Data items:
Content starts

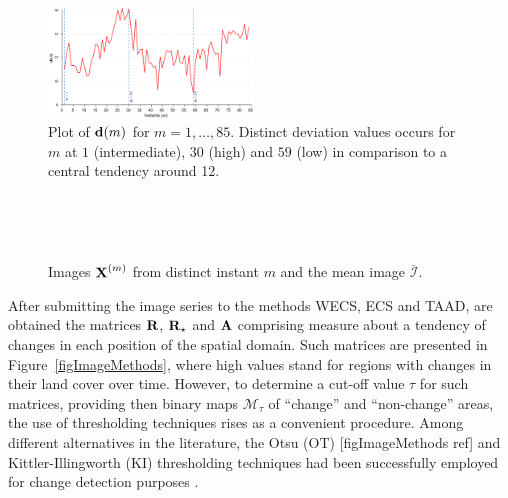 \documentclass[journal]{IEEEtran}
\newcommand{\vA}{{\textbf A}}
\newcommand{\vd}{{\textbf d}}
\newcommand{\vR}{{\textbf R}}
\newcommand{\vX}{{\textbf X}}
\begin{document}
\begin{figure}[htb!]
\centering
\includegraphics[width=0.485\textwidth]{../../graphs/LineInstants_1-30-59.pdf}
\caption{Plot of $\vd(m)$ for $m=1,\ldots,85$. Distinct deviation values occurs for $m$ at $1$ (intermediate), $30$ (high) and $59$ (low) in comparison to a central tendency around 12.}\label{F:forest_wecs}
\end{figure}



\begin{figure}[hbt]
\centering

\mbox{
}

\mbox{
}

\caption{Images $\vX^{(m)}$ from distinct instant $m$ and the mean image $\overline{\mathcal{I}}$.}
\label{F:forest_change_times}
\end{figure}



After submitting the image series to the methods WECS, ECS and TAAD, are obtained the matrices $\vR$, $\vR_{\star}$ and $\vA$ comprising measure about a tendency of changes in each position of the spatial domain. Such matrices are presented in Figure~\ref{figImageMethods}, where high values stand for regions with changes in their land cover over time.
%
However, to determine a cut-off value $\tau$ for such matrices, providing then binary maps $\mathcal{M}_{\tau}$ of ``change'' and ``non-change'' areas, the use of thresholding techniques rises as a convenient procedure. 
Among different alternatives in the literature, the Otsu (OT) [figImageMethods ref] and Kittler-Illingworth (KI) \cite{KittlerIllingworth1986} thresholding techniques had been successfully employed for change detection purposes \cite{JohnsonKasischke1998,Nielsen2007,WuEA2014,NegriEA2021}.
\end{document}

Content ends

* **Work order**: Extract every line containing the string "label" from the data above.

* **Final answer**:
\caption{Plot of $\vd(m)$ for $m=1,\ldots,85$. Distinct deviation values occurs for $m$ at $1$ (intermediate), $30$ (high) and $59$ (low) in comparison to a central tendency around 12.}\label{F:forest_wecs}
\label{F:forest_change_times}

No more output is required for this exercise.